My god, Dame Ruth, thank you for making me *think* like this some more!
I don't know if it is for you, but there is a physicist at the University of Virginia that has created a whole course on a website that you might be interested in... or not. Let me go see if I can find it on Google. Hang on a second. (what the hell am I saying, *hang on a second...* this is the friggin internet I'm on) God, I'm nuts.
Got it:
http://www.faculty.virginia.edu/consciousness/home.html
Yes you are a little nuts but that's a good thing.
See ya behind the Gazebo, Dame. We're destined for it.
I will have to come back to read all the responses, but I must say that this was the topic of discussion for half a day with my two children last week as we walked around Boston. My son has recently been converted to Determinism, although he argued against it with a friend for over a year (his friend does some sort of medical/biological/statistical model development used in medical research). My daughter, an engineer, and myself are a bit skeptical, agreeing with a deterministic structure on the atomic level, but arguing that the theory breaks down at the macro.
It is difficult to argue with a premise, though, which states that even if you can somehow prove the importance of "free will" that it is a moot point....."free will", according to the precepts of determinism, is simply a self-aggrandizing belief that keeps us focused on our daily world and able to function with what we call responsibility.
1. Do nothing. Nothing at all.
2. Do something. Anything.
YET....
Either choice still has the same effect - influence over everything and everyone within the universe in one way or another.
I will have to spend time this weekend reading all of these responses.
I love to give things away a whole lot more than hanging on to stuff.
You said it!

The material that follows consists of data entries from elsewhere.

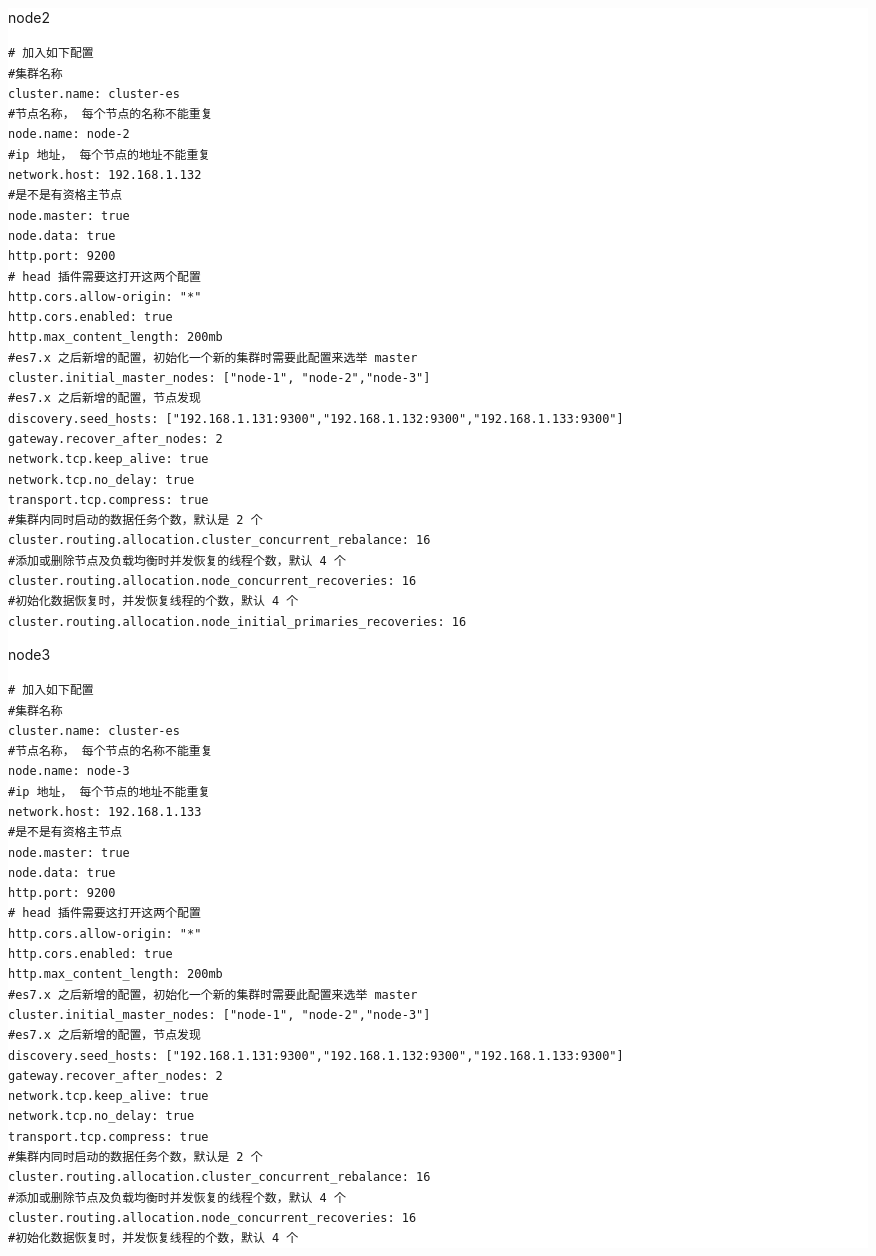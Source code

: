 node2

```
# 加入如下配置
#集群名称
cluster.name: cluster-es
#节点名称， 每个节点的名称不能重复
node.name: node-2
#ip 地址， 每个节点的地址不能重复
network.host: 192.168.1.132
#是不是有资格主节点
node.master: true
node.data: true
http.port: 9200
# head 插件需要这打开这两个配置
http.cors.allow-origin: "*"
http.cors.enabled: true
http.max_content_length: 200mb
#es7.x 之后新增的配置，初始化一个新的集群时需要此配置来选举 master
cluster.initial_master_nodes: ["node-1", "node-2","node-3"]
#es7.x 之后新增的配置，节点发现
discovery.seed_hosts: ["192.168.1.131:9300","192.168.1.132:9300","192.168.1.133:9300"]
gateway.recover_after_nodes: 2
network.tcp.keep_alive: true
network.tcp.no_delay: true
transport.tcp.compress: true
#集群内同时启动的数据任务个数，默认是 2 个
cluster.routing.allocation.cluster_concurrent_rebalance: 16
#添加或删除节点及负载均衡时并发恢复的线程个数，默认 4 个
cluster.routing.allocation.node_concurrent_recoveries: 16
#初始化数据恢复时，并发恢复线程的个数，默认 4 个
cluster.routing.allocation.node_initial_primaries_recoveries: 16
```

node3

```
# 加入如下配置
#集群名称
cluster.name: cluster-es
#节点名称， 每个节点的名称不能重复
node.name: node-3
#ip 地址， 每个节点的地址不能重复
network.host: 192.168.1.133
#是不是有资格主节点
node.master: true
node.data: true
http.port: 9200
# head 插件需要这打开这两个配置
http.cors.allow-origin: "*"
http.cors.enabled: true
http.max_content_length: 200mb
#es7.x 之后新增的配置，初始化一个新的集群时需要此配置来选举 master
cluster.initial_master_nodes: ["node-1", "node-2","node-3"]
#es7.x 之后新增的配置，节点发现
discovery.seed_hosts: ["192.168.1.131:9300","192.168.1.132:9300","192.168.1.133:9300"]
gateway.recover_after_nodes: 2
network.tcp.keep_alive: true
network.tcp.no_delay: true
transport.tcp.compress: true
#集群内同时启动的数据任务个数，默认是 2 个
cluster.routing.allocation.cluster_concurrent_rebalance: 16
#添加或删除节点及负载均衡时并发恢复的线程个数，默认 4 个
cluster.routing.allocation.node_concurrent_recoveries: 16
#初始化数据恢复时，并发恢复线程的个数，默认 4 个
```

Perhaps slightly like Chief Seattle's words long ago to some local governor.
I came across that idea when sitting with some friends and drinking iced tea in a tropical place about 33 years ago, and chewing the fat about what the hell the soul could possibly be, and why we're driven to go there. When I use the word "soul," I honestly mean exactly what an honest atheist like yourself has so well expressed in this article and your followup comments.

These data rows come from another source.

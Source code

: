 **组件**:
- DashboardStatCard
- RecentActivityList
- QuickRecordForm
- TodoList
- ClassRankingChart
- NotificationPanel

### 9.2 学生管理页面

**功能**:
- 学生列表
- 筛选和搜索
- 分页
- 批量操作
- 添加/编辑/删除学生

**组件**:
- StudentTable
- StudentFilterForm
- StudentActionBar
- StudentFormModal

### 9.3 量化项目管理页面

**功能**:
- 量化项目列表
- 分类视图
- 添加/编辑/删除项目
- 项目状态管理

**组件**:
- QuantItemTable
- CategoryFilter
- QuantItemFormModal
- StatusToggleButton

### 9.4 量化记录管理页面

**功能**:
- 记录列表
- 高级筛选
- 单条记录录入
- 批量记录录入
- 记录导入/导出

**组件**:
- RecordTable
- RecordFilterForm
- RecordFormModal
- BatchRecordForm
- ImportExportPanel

You've actually taught me something brilliant about engaging a good dialog, so I am grateful to you on many levels.
That's why I often write about the importance of creating of more and more pools of stability in our world, so our children will have that nurture that's necessary for more and more of certain synaptic feedback loopings being softwired by exercising *thinking*, so they can better problem solve their own futures. See, every time you push the boundary of thinking, you reinforce certain synaptic connections. When you stop thinking creatively, or are always engaged in emotional reactivity due to intense stressors in your environment (which then only activates more primitive regions of the brain), and this is exactly parallel to the old soft-science theories of child developmental psychology. There's a good reason for why a human child needs a couple of decades of supportive nurture.